=== TASK TO CARRY OUT ===
Pull every line of the entries that has the word "equilibrium".

***** ENTRIES SHOWN *****

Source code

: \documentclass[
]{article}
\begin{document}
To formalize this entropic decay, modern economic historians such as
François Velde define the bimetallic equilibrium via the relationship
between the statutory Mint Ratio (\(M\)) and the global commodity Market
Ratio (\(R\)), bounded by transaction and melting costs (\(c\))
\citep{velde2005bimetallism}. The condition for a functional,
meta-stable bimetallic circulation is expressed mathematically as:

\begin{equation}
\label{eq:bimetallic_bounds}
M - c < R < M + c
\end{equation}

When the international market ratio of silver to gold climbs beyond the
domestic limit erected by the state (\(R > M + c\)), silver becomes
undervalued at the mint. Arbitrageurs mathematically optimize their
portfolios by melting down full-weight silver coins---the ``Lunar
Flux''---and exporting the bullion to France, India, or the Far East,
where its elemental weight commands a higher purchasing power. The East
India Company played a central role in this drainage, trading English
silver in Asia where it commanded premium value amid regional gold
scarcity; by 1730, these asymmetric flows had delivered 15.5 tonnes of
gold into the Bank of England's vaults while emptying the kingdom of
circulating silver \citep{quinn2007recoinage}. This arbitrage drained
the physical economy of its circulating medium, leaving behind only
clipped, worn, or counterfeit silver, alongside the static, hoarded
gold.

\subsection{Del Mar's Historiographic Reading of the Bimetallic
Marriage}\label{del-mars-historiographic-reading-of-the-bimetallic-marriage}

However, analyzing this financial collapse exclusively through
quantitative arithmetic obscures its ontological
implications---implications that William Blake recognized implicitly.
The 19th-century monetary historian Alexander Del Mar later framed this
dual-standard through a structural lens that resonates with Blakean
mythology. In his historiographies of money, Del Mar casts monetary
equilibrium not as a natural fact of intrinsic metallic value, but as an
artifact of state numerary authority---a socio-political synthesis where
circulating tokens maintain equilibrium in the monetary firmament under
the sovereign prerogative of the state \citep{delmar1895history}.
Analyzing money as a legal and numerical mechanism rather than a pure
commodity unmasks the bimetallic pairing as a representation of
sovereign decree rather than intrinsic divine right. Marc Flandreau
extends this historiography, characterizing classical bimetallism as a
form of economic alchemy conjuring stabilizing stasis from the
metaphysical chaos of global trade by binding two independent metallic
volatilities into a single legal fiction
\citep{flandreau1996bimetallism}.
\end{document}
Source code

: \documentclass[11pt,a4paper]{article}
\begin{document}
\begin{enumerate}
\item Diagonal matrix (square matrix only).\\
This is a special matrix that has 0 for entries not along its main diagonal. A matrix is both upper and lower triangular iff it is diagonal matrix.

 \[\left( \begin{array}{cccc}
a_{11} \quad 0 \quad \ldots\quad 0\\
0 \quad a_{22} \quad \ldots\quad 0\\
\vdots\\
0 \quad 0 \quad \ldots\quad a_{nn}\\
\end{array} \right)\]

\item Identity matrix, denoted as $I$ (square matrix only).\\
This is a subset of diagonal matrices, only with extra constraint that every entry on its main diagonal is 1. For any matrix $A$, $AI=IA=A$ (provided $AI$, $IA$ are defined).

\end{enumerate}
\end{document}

*****
***** ENTRIES SHOWN *****

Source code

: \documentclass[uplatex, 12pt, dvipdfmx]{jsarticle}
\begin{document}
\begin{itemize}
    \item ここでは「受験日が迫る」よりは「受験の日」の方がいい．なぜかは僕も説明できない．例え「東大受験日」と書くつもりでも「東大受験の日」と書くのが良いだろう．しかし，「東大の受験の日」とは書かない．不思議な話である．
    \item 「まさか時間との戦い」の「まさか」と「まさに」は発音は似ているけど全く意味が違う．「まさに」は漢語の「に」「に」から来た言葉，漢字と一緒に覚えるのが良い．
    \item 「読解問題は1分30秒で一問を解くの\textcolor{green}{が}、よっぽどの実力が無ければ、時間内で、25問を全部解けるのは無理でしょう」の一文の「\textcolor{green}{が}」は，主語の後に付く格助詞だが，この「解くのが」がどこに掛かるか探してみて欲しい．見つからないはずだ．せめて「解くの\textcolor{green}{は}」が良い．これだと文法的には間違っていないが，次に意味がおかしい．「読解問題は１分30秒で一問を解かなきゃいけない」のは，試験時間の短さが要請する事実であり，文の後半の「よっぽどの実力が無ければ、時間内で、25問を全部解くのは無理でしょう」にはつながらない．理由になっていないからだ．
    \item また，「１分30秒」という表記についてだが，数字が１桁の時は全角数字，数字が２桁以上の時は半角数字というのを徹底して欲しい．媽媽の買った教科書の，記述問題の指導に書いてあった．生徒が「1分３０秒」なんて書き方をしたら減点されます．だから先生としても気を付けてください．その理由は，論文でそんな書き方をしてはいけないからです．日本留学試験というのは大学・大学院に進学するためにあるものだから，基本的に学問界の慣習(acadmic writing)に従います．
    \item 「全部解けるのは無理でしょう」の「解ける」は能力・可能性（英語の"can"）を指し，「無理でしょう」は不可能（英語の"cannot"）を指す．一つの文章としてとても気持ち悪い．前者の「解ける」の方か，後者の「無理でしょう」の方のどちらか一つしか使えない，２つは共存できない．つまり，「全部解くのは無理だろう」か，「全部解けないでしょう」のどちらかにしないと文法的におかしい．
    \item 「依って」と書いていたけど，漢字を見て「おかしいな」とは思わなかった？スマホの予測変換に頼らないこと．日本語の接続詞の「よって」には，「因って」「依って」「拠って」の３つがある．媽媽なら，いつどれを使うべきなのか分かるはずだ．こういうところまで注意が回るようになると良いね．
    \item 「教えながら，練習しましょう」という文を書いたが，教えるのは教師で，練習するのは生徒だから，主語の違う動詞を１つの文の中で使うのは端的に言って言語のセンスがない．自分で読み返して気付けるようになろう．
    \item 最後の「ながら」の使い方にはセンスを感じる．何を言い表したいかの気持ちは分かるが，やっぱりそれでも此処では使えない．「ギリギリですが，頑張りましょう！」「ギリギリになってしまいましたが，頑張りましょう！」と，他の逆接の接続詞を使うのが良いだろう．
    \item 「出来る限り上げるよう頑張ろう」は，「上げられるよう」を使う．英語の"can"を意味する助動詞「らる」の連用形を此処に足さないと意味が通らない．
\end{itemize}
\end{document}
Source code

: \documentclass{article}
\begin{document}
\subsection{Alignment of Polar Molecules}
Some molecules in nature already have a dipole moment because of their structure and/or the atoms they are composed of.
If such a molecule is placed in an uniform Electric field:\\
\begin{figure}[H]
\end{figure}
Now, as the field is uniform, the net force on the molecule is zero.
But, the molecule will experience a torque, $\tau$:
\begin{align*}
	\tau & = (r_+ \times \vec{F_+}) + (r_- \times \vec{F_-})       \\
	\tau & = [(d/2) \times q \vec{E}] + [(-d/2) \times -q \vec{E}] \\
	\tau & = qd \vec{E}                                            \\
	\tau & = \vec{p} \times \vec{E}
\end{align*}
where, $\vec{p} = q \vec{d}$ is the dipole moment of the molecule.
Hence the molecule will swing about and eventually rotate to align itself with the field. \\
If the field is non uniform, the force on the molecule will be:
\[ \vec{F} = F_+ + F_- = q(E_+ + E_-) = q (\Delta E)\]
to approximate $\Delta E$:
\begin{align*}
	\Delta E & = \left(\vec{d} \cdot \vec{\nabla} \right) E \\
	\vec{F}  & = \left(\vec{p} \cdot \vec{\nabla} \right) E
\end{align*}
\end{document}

*****
***** ENTRIES SHOWN *****

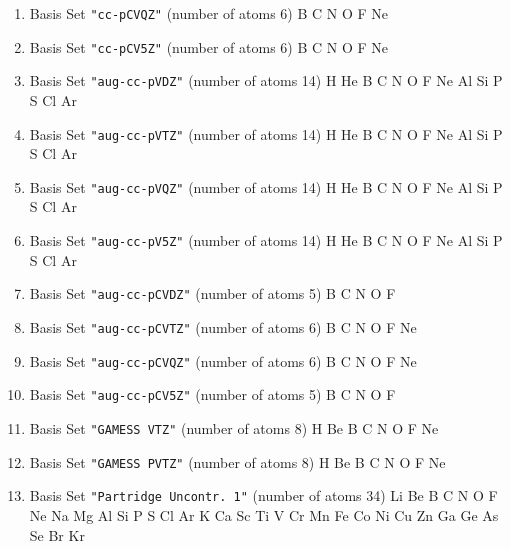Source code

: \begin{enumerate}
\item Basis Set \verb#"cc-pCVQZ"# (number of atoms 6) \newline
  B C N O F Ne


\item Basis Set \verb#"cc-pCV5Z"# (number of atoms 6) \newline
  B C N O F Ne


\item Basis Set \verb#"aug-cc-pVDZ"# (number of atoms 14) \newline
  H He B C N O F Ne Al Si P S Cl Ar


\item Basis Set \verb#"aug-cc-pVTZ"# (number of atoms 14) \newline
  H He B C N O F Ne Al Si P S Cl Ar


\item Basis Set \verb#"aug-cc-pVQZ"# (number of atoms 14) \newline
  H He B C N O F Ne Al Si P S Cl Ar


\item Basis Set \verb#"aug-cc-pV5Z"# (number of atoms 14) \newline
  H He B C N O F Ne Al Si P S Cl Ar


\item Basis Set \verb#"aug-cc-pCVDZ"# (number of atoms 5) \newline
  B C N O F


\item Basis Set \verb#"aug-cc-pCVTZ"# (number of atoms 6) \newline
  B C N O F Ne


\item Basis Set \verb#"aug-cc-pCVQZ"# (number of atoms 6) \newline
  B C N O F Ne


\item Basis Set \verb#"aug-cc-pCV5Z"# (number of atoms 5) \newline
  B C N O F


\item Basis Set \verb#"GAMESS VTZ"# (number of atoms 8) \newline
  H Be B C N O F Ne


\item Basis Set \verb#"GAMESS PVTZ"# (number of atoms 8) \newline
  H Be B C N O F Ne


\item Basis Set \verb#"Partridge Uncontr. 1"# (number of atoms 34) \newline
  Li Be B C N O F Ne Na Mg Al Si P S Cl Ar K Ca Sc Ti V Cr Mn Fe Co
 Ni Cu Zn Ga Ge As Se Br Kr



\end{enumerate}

*****

=== RESULT FOR THIS EXERCISE ===
François Velde define the bimetallic equilibrium via the relationship
equilibrium not as a natural fact of intrinsic metallic value, but as an
circulating tokens maintain equilibrium in the monetary firmament under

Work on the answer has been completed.